The AFC has inflicted a very serious wound to the likelihood and fate of any third party in Guyana. It took 40 years (after the death of Walter Rodney and the weakening of the WPA), for Guyanese to build the trust in another third party. Yet in just about two years, the AFC has severely hampered the chances at any third party regain the confidence of the Guyanese public. The AFC has even weakened their own chances of attracting the support of new persons, and worse yet, the trust of those whom were once able to convince.

This is not a hallow assumption, we have proven this scientifically. As the United Republican Party (URP) fans out across Guyana in an effort to introduce ourselves to the voters, the constant refrain is “Are ya’ll going to join up with de PPP or PNC like what AFC did?” Not one of our public events or bottom house meetings finishes without someone reminding us of the betrayal of trust that the AFC has deposited in the minds of the swing voters in Guyana.

The URP remains hopeful, however, and it would be less than truthful for me not to admit that what the AFC has done to retard the hopes of any third party in Guyana, is seismic. We are convinced that in order for the URP to win, we have to appeal to the non-racial, non-partisan and non-ideological better spirits of the objective Guyanese. Guyana is way too racially divided and politically ideological for us to expect that voters would be inclined to vote mainly on issues. The jumbies of both Burnham and Jagan are too strong for the voters in Guyana to not be wooed, especially when the PPP and PNC party leaders begin to invoke the spirits of these dead men.

(By the way, Guyana is the only country in the Caribbean that still votes for dead people. Let that sink in for a moment. Cuba and Venezuela are probably our two closest neighbors who follow that practice of party leaders invoking the dead, to win elections. Actually, the practice is steep in communism and dictatorship.)

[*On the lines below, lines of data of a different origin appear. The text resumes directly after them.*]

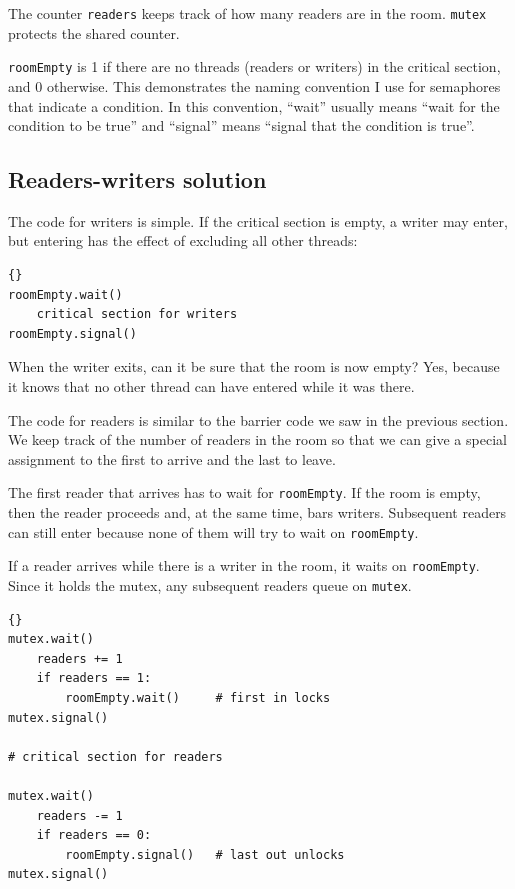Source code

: \documentclass{book}
\newcommand{\clearemptydoublepage}{\newpage\cleardoublepage}
\begin{document}
The counter {\tt readers} keeps track of how many readers
are in the room.  {\tt mutex} protects the shared counter.

{\tt roomEmpty} is 1 if there are no threads (readers or writers) in
the critical section, and 0 otherwise.  This demonstrates the naming
convention I use for semaphores that indicate a condition.  In
this convention, ``wait'' usually means ``wait for the condition to
be true'' and ``signal'' means ``signal that the condition is true''.


\clearemptydoublepage
\subsection {Readers-writers solution}

The code for writers is simple.  If the critical section
is empty, a writer may enter, but entering has the effect
of excluding all other threads:

\begin{latin}
\begin{latin}
\begin{lstlisting}[title={Writers solution}]{}
roomEmpty.wait()
    critical section for writers
roomEmpty.signal()
\end{lstlisting}
\end{latin}
\end{latin}

When the writer exits, can it be sure that the room is
now empty?  Yes, because it knows that no other thread can
have entered while it was there.

The code for readers is similar to the barrier code we
saw in the previous section.  We keep track of the number
of readers in the room so that we can give a special assignment
to the first to arrive and the last to leave.

The first reader that arrives has to wait for {\tt roomEmpty}.
If the room is empty, then the reader proceeds and, at the
same time, bars writers.  Subsequent readers can still enter
because none of them will try to wait on {\tt roomEmpty}.

If a reader arrives while there is a writer in the room,
it waits on {\tt roomEmpty}.  Since it holds the mutex, any
subsequent readers queue on {\tt mutex}.

\begin{latin}
\begin{latin}
\begin{lstlisting}[title={Readers solution}]{}
mutex.wait()
    readers += 1
    if readers == 1:
        roomEmpty.wait()     # first in locks
mutex.signal()

# critical section for readers

mutex.wait()
    readers -= 1
    if readers == 0:
        roomEmpty.signal()   # last out unlocks
mutex.signal()
\end{lstlisting}
\end{latin}
\end{latin}
\end{document}
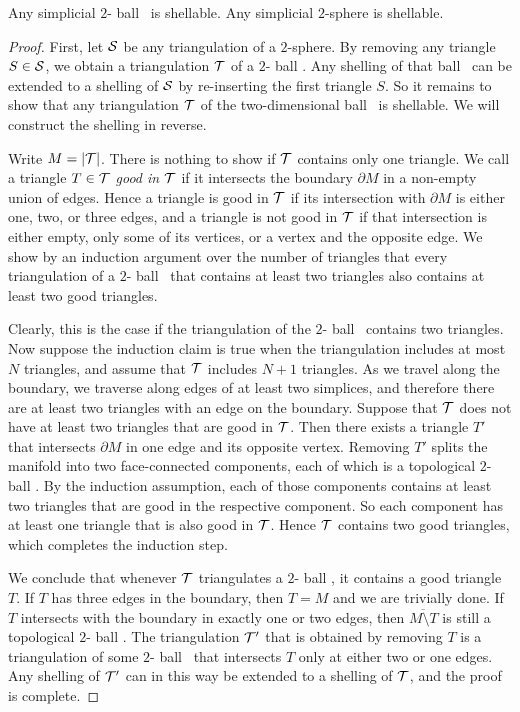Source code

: \documentclass[10pt,a4paper]{article}
\newcommand\cye[1]{%
\protect\leavevmode
\begingroup
    \color{blue}%
    #1%
\endgroup
}
\newcommand{\disk}{\cye{ball}}
\begin{document}
\begin{lemma}\label{lemma:shell_2D}
    Any simplicial $2$-\disk\ is shellable.
    Any simplicial $2$-sphere is shellable. 
\end{lemma}
\begin{proof}
    First, 
    let ${\mathcal S}$ be any triangulation of a $2$-sphere. 
    By removing any triangle $S \in {\mathcal S}$, we obtain a triangulation ${\mathcal T}$ of a $2$-\disk.
    Any shelling of that \disk\ can be extended to a shelling of ${\mathcal S}$ by re-inserting the first triangle $S$.
    So it remains to show that any triangulation ${\mathcal T}$ of the two-dimensional \disk\ is shellable. 
    We will construct the shelling in reverse. 
    
    Write $M = \left| {\mathcal T} \right|$. 
    There is nothing to show if ${\mathcal T}$ contains only one triangle. 
    We call a triangle $T \in {\mathcal T}$ \emph{good in ${\mathcal T}$} if it intersects the boundary $\partial M$ in a non-empty union of edges. 
    Hence a triangle is good in ${\mathcal T}$ if its intersection with $\partial M$ is either one, two, or three edges,
    and a triangle is not good in ${\mathcal T}$ if that intersection is either empty, only some of its vertices, or a vertex and the opposite edge.
    We show by an induction argument over the number of triangles that every triangulation of a $2$-\disk\ that contains at least two triangles also contains at least two good triangles. 

    Clearly, this is the case if the triangulation of the $2$-\disk\ contains two triangles. 
    Now suppose the induction claim is true when the triangulation includes at most $N$ triangles,
    and assume that ${\mathcal T}$ includes $N+1$ triangles. 
    As we travel along the boundary, we traverse along edges of at least two simplices, 
    and therefore there are at least two triangles with an edge on the boundary. 
    Suppose that ${\mathcal T}$ does not have at least two triangles that are good in ${\mathcal T}$.
    Then there exists a triangle $T'$ that intersects $\partial M$ 
    in one edge and its opposite vertex.
    Removing $T'$ splits the manifold into two face-connected components, each of which is a topological $2$-\disk. 
    By the induction assumption, each of those components contains at least two triangles 
    that are good in the respective component. 
    So each component has at least one triangle that is also good in ${\mathcal T}$. 
    Hence ${\mathcal T}$ contains two good triangles, which completes the induction step. 
    
    We conclude that whenever ${\mathcal T}$ triangulates a $2$-\disk,
    it contains a good triangle $T$. 
    If $T$ has three edges in the boundary, then $T = M$ and we are trivially done. 
    If $T$ intersects with the boundary in exactly one or two edges, 
    then $\overline{M \setminus T}$ is still a topological $2$-\disk.
    The triangulation ${\mathcal T}'$ that is obtained by removing $T$
    is a triangulation of some $2$-\disk\ that intersects $T$ only at either two or one edges.
    Any shelling of ${\mathcal T}'$ can in this way be extended to a shelling of ${\mathcal T}$, and the proof is complete. 
\end{proof}
\end{document}
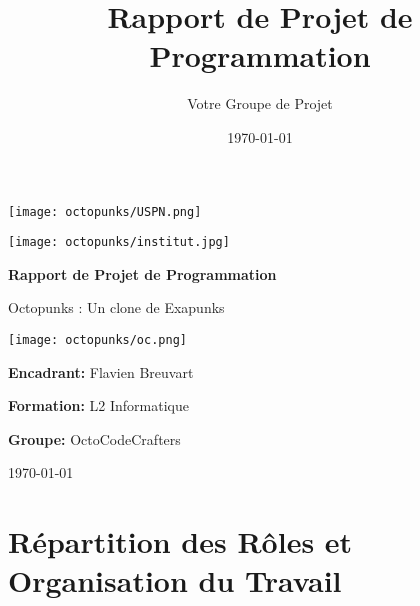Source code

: \documentclass{article}
\title{Rapport de Projet de Programmation}
\author{Votre Groupe de Projet}
\date{\today}
\begin{document}
\begin{titlepage}
    \centering
    \begin{minipage}[t]{0.45\textwidth}
        \raggedright
        \texttt{[image: octopunks/USPN.png]}
    \end{minipage}
    \hfill
    \begin{minipage}[t]{0.45\textwidth}
        \raggedleft
        \texttt{[image: octopunks/institut.jpg]}
    \end{minipage}\par\vspace{1cm}
    
    {\Huge\bfseries Rapport de Projet de Programmation\par}
    \vspace{0.8cm}
    {\LARGE Octopunks : Un clone de Exapunks\par}
    \vspace{1.2cm}
    \texttt{[image: octopunks/oc.png]}\par\vspace{1.2cm}
    
    \begin{minipage}[t]{0.45\textwidth}
        \raggedright
        \textbf{Encadrant:} Flavien Breuvart\par
        \textbf{Formation:} L2 Informatique\par
    \end{minipage}
    \hfill
    \begin{minipage}[t]{0.45\textwidth}
        \raggedleft
        {\Large\textbf{Groupe:} OctoCodeCrafters\par}
    \end{minipage}\par\vspace{1.2cm}
    
    {\Large \today\par}
\end{titlepage}


\section{Répartition des Rôles et Organisation du Travail}
\end{document}
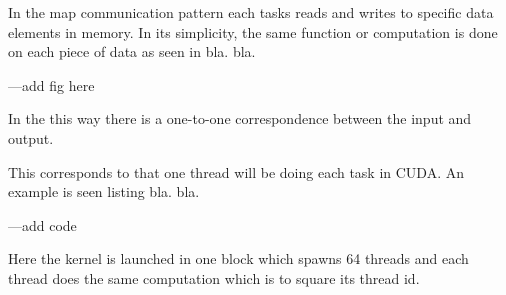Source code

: In the map communication pattern each tasks reads and writes to specific data elements in memory.
In its simplicity, the same function or computation is done on each piece of data as seen in bla. bla.

---add fig here

In the this way there is a one-to-one correspondence between the input and output.

This corresponds to that one thread will be doing each task in CUDA.
An example is seen listing bla. bla.

---add code

Here the kernel is launched in one block which spawns 64 threads and each thread does the same computation which is to square its thread id.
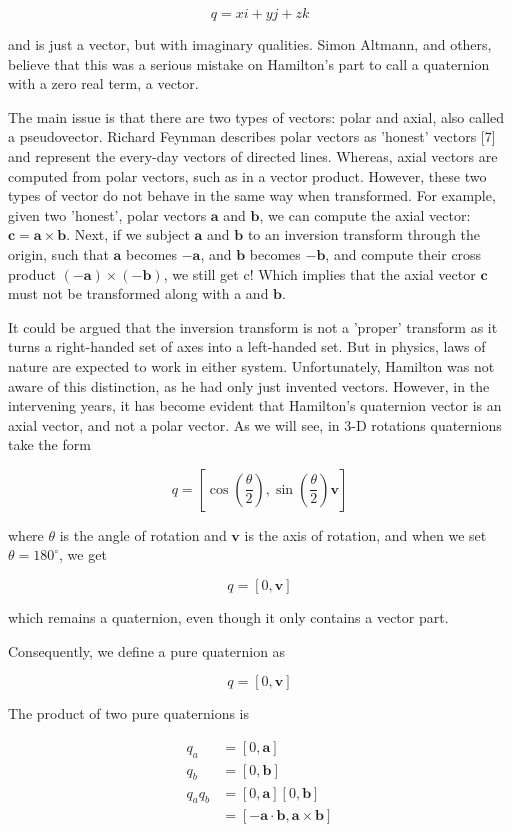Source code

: $$
    q=x i+y j+z k
$$

and is just a vector, but with imaginary qualities. Simon Altmann, and others, believe that this was a serious mistake on Hamilton's part to call a quaternion with a zero real term, a vector.

The main issue is that there are two types of vectors: polar and axial, also called a pseudovector. Richard Feynman describes polar vectors as 'honest' vectors [7] and represent the every-day vectors of directed lines. Whereas, axial vectors are computed from polar vectors, such as in a vector product. However, these two types of vector do not behave in the same way when transformed. For example, given two 'honest', polar vectors $\mathbf{a}$ and $\mathbf{b}$, we can compute the axial vector: $\mathbf{c}=\mathbf{a} \times \mathbf{b}$. Next, if we subject $\mathbf{a}$ and $\mathbf{b}$ to an inversion transform through the origin, such that $\mathbf{a}$ becomes $-\mathbf{a}$, and $\mathbf{b}$ becomes $-\mathbf{b}$, and compute their cross product $(-\mathbf{a}) \times(-\mathbf{b})$, we still get c! Which implies that the axial vector $\mathbf{c}$ must not be transformed along with a and $\mathbf{b}$.

It could be argued that the inversion transform is not a 'proper' transform as it turns a right-handed set of axes into a left-handed set. But in physics, laws of nature are expected to work in either system. Unfortunately, Hamilton was not aware of this distinction, as he had only just invented vectors. However, in the intervening years, it has become evident that Hamilton's quaternion vector is an axial vector, and not a polar vector. As we will see, in 3-D rotations quaternions take the form

$$
    q=\left[\cos \left(\frac{\theta}{2}\right), \sin \left(\frac{\theta}{2}\right) \mathbf{v}\right]
$$

where $\theta$ is the angle of rotation and $\mathbf{v}$ is the axis of rotation, and when we set $\theta=180^{\circ}$, we get

$$
    q=[0, \mathbf{v}]
$$

which remains a quaternion, even though it only contains a vector part.

Consequently, we define a pure quaternion as

$$
    q=[0, \mathbf{v}]
$$

The product of two pure quaternions is

$$
    \begin{aligned}
        q_{a}       & =[0, \mathbf{a}]                                              \\
        q_{b}       & =[0, \mathbf{b}]                                              \\
        q_{a} q_{b} & =[0, \mathbf{a}][0, \mathbf{b}]                               \\
                    & =[-\mathbf{a} \cdot \mathbf{b}, \mathbf{a} \times \mathbf{b}]
    \end{aligned}
$$

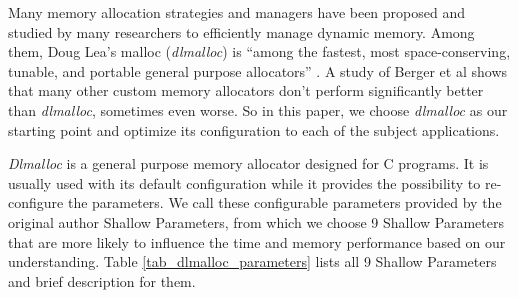 Many memory allocation strategies and managers have been proposed and studied by many researchers to efficiently manage dynamic memory. Among them, Doug Lea's malloc (\emph{dlmalloc}) is ``among the fastest, most space-conserving, tunable, and portable general purpose allocators'' \cite{lea1996memory}. A study of Berger et al \cite{Berger:2002:RCM:582419.582421} shows that many other custom memory allocators don't perform significantly better than \emph{dlmalloc}, sometimes even worse. So in this paper, we choose \emph{dlmalloc} as our starting point and optimize its configuration to each of the subject applications.

\emph{Dlmalloc} is a general purpose memory allocator designed for C programs. It is usually used with its default configuration while it provides the possibility to re-configure the parameters. We call these configurable parameters provided by the original author Shallow Parameters, from which we choose 9 Shallow Parameters that are more likely to influence the time and memory performance based on our understanding. Table \ref{tab_dlmalloc_parameters} lists all 9 Shallow Parameters and brief description for them.


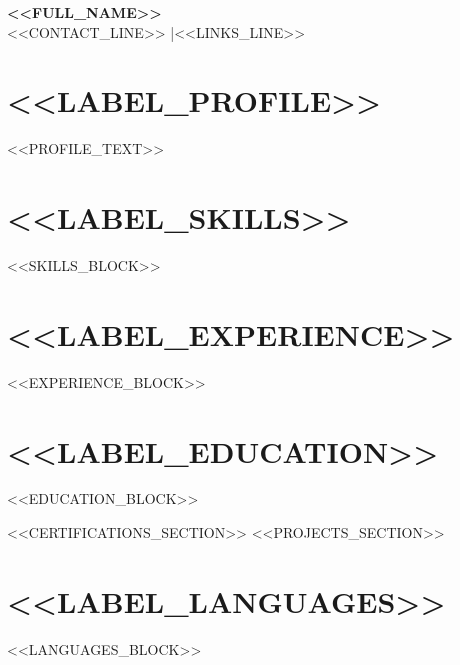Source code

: \documentclass[a4paper,9pt]{article}
\begin{document}
\begin{center}
{\large\bfseries <<FULL_NAME>>}\\[2pt]
{\footnotesize <<CONTACT_LINE>> \quad|\quad <<LINKS_LINE>>}
\end{center}

\vspace{2pt}

\section{<<LABEL_PROFILE>>}
{\small <<PROFILE_TEXT>>}

\section{<<LABEL_SKILLS>>}
{\small <<SKILLS_BLOCK>>}

\section{<<LABEL_EXPERIENCE>>}
{\small <<EXPERIENCE_BLOCK>>}

\section{<<LABEL_EDUCATION>>}
{\small <<EDUCATION_BLOCK>>}

<<CERTIFICATIONS_SECTION>>
<<PROJECTS_SECTION>>

\section{<<LABEL_LANGUAGES>>}
{\small <<LANGUAGES_BLOCK>>}
\end{document}
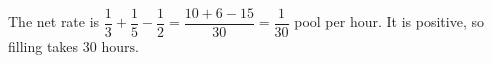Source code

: The net rate is $\dfrac{1}{3}+\dfrac{1}{5}-\dfrac{1}{2}=\dfrac{10+6-15}{30}=\dfrac{1}{30}$ pool per hour. It is positive, so filling takes $\boxed{30\text{ hours}}$.
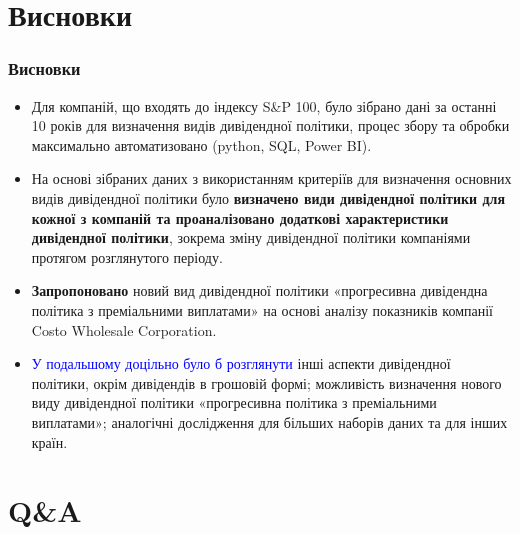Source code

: \documentclass[aspectratio=169]{beamer}
\begin{document}
\section{Висновки}

\begin{frame}
\frametitle{Висновки}
\begin{itemize}
\item Для компаній, що
входять до індексу S\&P 100, було зібрано дані за останні 10
років для визначення видів дивідендної політики, процес збору та обробки максимально автоматизовано (python, SQL, Power BI).
\smallskip
\item На основі зібраних даних з використанням критеріїв для визначення основних видів дивідендної політики було \alert {\textbf{визначено види дивідендної політики для кожної з компаній та проаналізовано додаткові характеристики дивідендної політики}}, зокрема зміну дивідендної політики компаніями протягом розглянутого періоду.
\smallskip
\item \alert {\textbf{Запропоновано}} новий вид дивідендної політики \alert {«прогресивна дивідендна політика з преміальними виплатами»} на основі аналізу показників компанії Costo Wholesale Corporation. 
\smallskip
{}
\item \textcolor{blue} {У подальшому доцільно було б розглянути} інші аспекти дивідендної політики, окрім дивідендів в грошовій формі; можливість визначення нового виду дивідендної політики «прогресивна політика з преміальними виплатами»; аналогічні дослідження для більших наборів даних та для інших країн.
\bigskip
\end{itemize}
\end{frame}

\section{Q\&A}
\end{document}
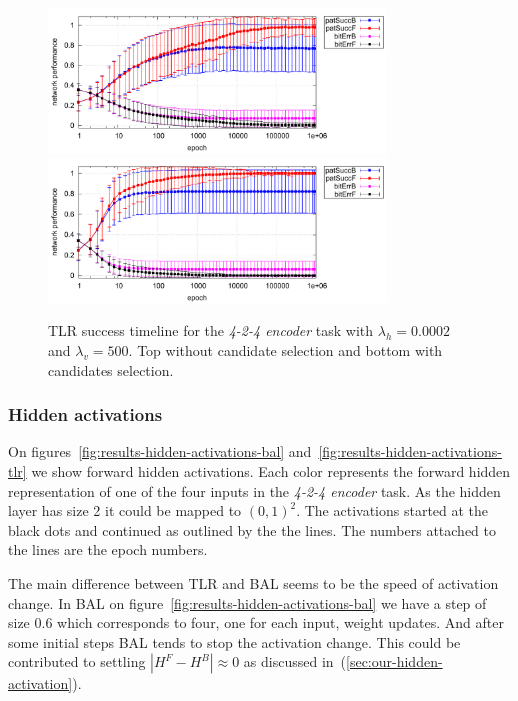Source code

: \begin{figure}[H]
  \centering
  \includegraphics[width=0.8\textwidth]{img/tlr-auto4-best-perf.pdf}\\
  \includegraphics[width=0.8\textwidth]{img/tlr-auto4-best-can.pdf}      
  \caption{TLR success timeline for the \emph{4-2-4 encoder} task with $\lambda_h=0.0002$ and $\lambda_v=500$. Top without candidate selection and bottom with candidates selection.}
  \label{fig:results-tlr-auto4-epoch} 
\end{figure}

\subsubsection{Hidden activations} 
\label{sec:tlr-auto4-hidden}

On figures~\ref{fig:results-hidden-activations-bal} and~\ref{fig:results-hidden-activations-tlr} we show forward hidden activations. Each color represents the forward hidden representation of one of the four inputs in the \emph{4-2-4 encoder} task. As the hidden layer has size 2 it could be mapped to $(0,1)^2$. The activations started at the black dots and continued as outlined by the the lines. The numbers attached to the lines are the epoch numbers. 

The main difference between TLR and BAL seems to be the speed of activation change. In BAL on figure~\ref{fig:results-hidden-activations-bal} we have a step of size 0.6 which corresponds to four, one for each input, weight updates. And after some initial steps BAL tends to stop the activation change. This could be contributed to settling $|H^F-H^B| \approx 0$ as discussed in~(\ref{sec:our-hidden-activation}). 

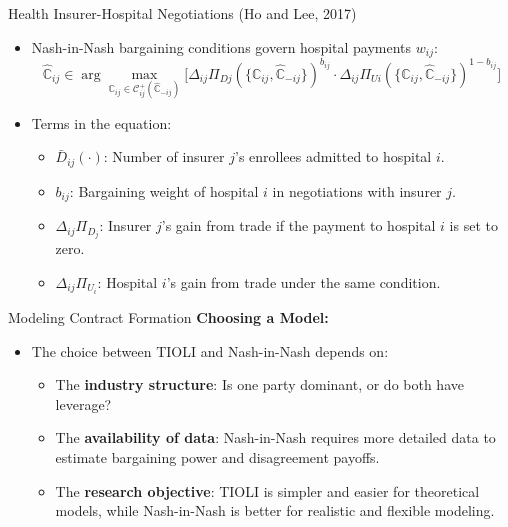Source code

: \documentclass[aspectratio=169]{beamer}  %
\begin{document}
\begin{frame}{Health Insurer-Hospital Negotiations (Ho and Lee, 2017)}
    \begin{itemize}
        \item Nash-in-Nash bargaining conditions govern hospital payments \(w_{ij}\):
        \[
            \widehat{\mathbb{C}}_{ij} \in \arg \max_{\mathbb{C}_{ij} \in \mathcal{C}_{ij}^+(\widehat{\mathbb{C}}_{-ij})}  
            \Bigg[
            {\Delta_{ij} \Pi_{Dj}(\{\mathbb{C}_{ij}, \widehat{\mathbb{C}}_{-ij}\})}^{b_{ij}}
            \cdot
            {\Delta_{ij} \Pi_{Ui}(\{\mathbb{C}_{ij}, \widehat{\mathbb{C}}_{-ij}\})}^{1-b_{ij}}
            \Bigg]
            \]
        \item Terms in the equation:
        \begin{itemize}
            \item \(\bar{D}_{ij}(\cdot)\): Number of insurer \(j\)'s enrollees admitted to hospital \(i\).
            \item \(b_{ij}\): Bargaining weight of hospital \(i\) in negotiations with insurer \(j\).
            \item \(\Delta_{ij} \Pi_{D_j}\): Insurer \(j\)'s gain from trade if the payment to hospital \(i\) is set to zero.
            \item \(\Delta_{ij} \Pi_{U_i}\): Hospital \(i\)'s gain from trade under the same condition.
        \end{itemize}
    \end{itemize}
\end{frame}

 
    \begin{frame}{Modeling Contract Formation}
        \textbf{Choosing a Model:}
        \begin{itemize}
            \item The choice between TIOLI and Nash-in-Nash depends on:
            \begin{itemize}
                \item The \textbf{industry structure}: Is one party dominant, or do both have leverage?
                \item The \textbf{availability of data}: Nash-in-Nash requires more detailed data to estimate bargaining power and disagreement payoffs.
                \item The \textbf{research objective}: TIOLI is simpler and easier for theoretical models, while Nash-in-Nash is better for realistic and flexible modeling.
            \end{itemize}
        \end{itemize}
        \end{frame}
    
\end{document}
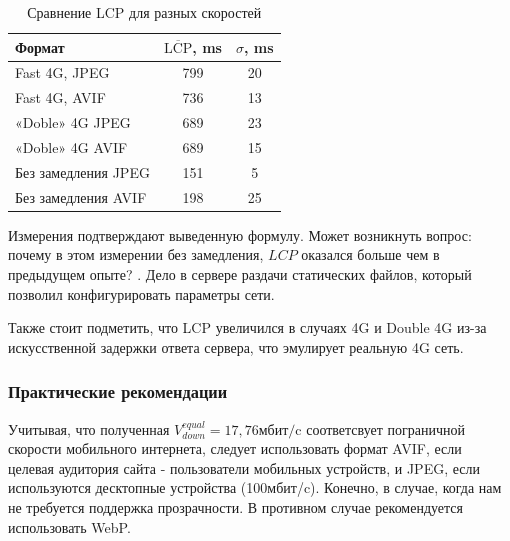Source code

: \documentclass[12pt]{article}
\begin{document}
\begin{table}[H]
    \centering
    \caption{Сравнение LCP для разных скоростей}
    \begin{tabular}{l S[table-format=3.2] S[table-format=2.2]}
        \toprule
        Формат              & {$\overline{\text{LCP}}$, \si{\milli\second}} & {$\sigma$, \si{\milli\second}} \\
        \midrule
        Fast 4G, JPEG       & 799                                           & 20                             \\
        Fast 4G, AVIF       & 736                                           & 13                             \\
        «Doble» 4G JPEG     & 689                                           & 23                             \\
        «Doble» 4G AVIF     & 689                                           & 15                             \\
        Без замедления JPEG & 151                                           & 5                              \\
        Без замедления AVIF & 198                                           & 25                             \\
        \bottomrule
    \end{tabular}
\end{table}

Измерения подтверждают выведенную формулу. Может возникнуть вопрос: почему в этом измерении без замедления, $LCP$ оказался больше чем в предыдущем опыте? .
Дело в сервере раздачи статических файлов, который позволил конфигурировать параметры сети.

Также стоит подметить, что LCP увеличился в случаях 4G и Double 4G из-за искусственной задержки ответа сервера,
что эмулирует реальную 4G сеть.

\subsubsection{Практические рекомендации }

Учитывая, что полученная $V^{equal}_{down} = 17,76 \text{мбит/c}$
соответсвует пограничной скорости мобильного интернета,
следует использовать формат AVIF, если целевая аудитория сайта - пользователи
мобильных устройств, и JPEG, если используются десктопные устройства (100мбит/c).
Конечно, в случае, когда нам не требуется поддержка прозрачности.
В противном случае рекомендуется использовать WebP.
\end{document}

Like I was saying, the AFC was able to do what no other third party was able to do – they won a sizable amount of seats in parliament. Not even the WPA that was around for such a long time, with such a popular leader, was able to do what the Alliance did. And they were effective because the Guyanese people were literally fed-up with the PPP and the PNC. The founders of the Key-party tapped into a frustration that the Guyanese both locally and in the diaspora were experiencing. There was great push-back when the AFC executive decided to enter talks of forming the Coalition. Many felt that the PNC would swallow up the AFC. Some suggested that the PNC members in the AFC would side with the PNC during tough negations. Others voiced their opinion that the AFC would lose their fresh independence of thought. Now, two years into the deal, all those fears are being realized.  The AFC has shrunken into a struggling party, made up of mostly Government ministers. They have lost their core supporters, particularly the PPP members whom they once attracted. Their sheer spineless inability to maintain their raison d’être is now forcing their worried backers to call for their unhitching from the PNC. We all know that that will not happen; the decision makers in the AFC are all ministers of in this PNC Government. The AFC has severely damaged the chances of any third party but all hopes are not lost.